*TASK TO CARRY OUT:* Copy exactly the lines from the first line of the records below through the line containing "2. **Các loại", including both, and nothing else.

** Opening TASK DATA block **

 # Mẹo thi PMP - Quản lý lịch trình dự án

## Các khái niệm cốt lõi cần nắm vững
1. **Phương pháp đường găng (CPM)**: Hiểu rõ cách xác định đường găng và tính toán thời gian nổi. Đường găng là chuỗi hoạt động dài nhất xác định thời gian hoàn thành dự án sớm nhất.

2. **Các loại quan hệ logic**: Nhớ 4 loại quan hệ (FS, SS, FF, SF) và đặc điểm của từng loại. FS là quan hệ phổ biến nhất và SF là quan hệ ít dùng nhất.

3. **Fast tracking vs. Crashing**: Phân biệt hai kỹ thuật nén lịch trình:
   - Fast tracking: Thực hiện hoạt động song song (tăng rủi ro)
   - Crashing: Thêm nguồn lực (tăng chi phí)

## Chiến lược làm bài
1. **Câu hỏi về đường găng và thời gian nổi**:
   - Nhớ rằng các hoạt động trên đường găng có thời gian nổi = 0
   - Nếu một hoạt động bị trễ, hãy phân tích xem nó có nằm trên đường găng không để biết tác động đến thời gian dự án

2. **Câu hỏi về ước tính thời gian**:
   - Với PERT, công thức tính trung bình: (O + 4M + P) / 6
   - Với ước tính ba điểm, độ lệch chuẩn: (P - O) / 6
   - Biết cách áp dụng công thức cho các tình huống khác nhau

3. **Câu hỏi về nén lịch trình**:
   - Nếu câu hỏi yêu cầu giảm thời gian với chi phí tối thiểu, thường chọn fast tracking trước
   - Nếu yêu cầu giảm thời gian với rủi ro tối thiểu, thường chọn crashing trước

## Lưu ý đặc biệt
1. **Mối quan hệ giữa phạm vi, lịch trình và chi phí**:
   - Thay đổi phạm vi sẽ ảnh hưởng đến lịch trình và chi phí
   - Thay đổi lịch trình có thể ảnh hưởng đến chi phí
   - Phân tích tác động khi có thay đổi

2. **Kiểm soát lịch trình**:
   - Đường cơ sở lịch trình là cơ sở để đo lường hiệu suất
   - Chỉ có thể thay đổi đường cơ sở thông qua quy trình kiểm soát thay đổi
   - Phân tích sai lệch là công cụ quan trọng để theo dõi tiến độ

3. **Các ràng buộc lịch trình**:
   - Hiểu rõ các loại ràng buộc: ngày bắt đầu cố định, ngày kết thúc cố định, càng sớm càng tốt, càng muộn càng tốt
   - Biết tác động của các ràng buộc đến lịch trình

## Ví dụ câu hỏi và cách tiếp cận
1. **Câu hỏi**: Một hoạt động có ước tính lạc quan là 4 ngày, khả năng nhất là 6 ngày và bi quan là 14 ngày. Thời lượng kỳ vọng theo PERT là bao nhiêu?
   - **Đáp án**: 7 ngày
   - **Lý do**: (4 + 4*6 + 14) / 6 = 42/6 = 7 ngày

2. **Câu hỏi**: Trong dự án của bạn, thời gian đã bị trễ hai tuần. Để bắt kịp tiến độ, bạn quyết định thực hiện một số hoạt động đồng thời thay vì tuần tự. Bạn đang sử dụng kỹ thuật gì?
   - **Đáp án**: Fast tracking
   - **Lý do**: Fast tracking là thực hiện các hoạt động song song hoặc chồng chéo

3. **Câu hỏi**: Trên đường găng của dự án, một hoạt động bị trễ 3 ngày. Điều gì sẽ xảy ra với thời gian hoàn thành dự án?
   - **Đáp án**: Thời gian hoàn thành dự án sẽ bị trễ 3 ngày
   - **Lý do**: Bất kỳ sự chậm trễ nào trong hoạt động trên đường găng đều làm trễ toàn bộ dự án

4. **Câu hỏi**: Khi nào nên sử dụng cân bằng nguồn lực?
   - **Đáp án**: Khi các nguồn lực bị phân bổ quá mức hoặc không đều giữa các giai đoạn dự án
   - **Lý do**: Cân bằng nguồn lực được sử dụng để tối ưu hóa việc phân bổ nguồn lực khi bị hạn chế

** Closing TASK DATA block **

*WRITTEN ANSWER:*
 # Mẹo thi PMP - Quản lý lịch trình dự án

## Các khái niệm cốt lõi cần nắm vững
1. **Phương pháp đường găng (CPM)**: Hiểu rõ cách xác định đường găng và tính toán thời gian nổi. Đường găng là chuỗi hoạt động dài nhất xác định thời gian hoàn thành dự án sớm nhất.

2. **Các loại quan hệ logic**: Nhớ 4 loại quan hệ (FS, SS, FF, SF) và đặc điểm của từng loại. FS là quan hệ phổ biến nhất và SF là quan hệ ít dùng nhất.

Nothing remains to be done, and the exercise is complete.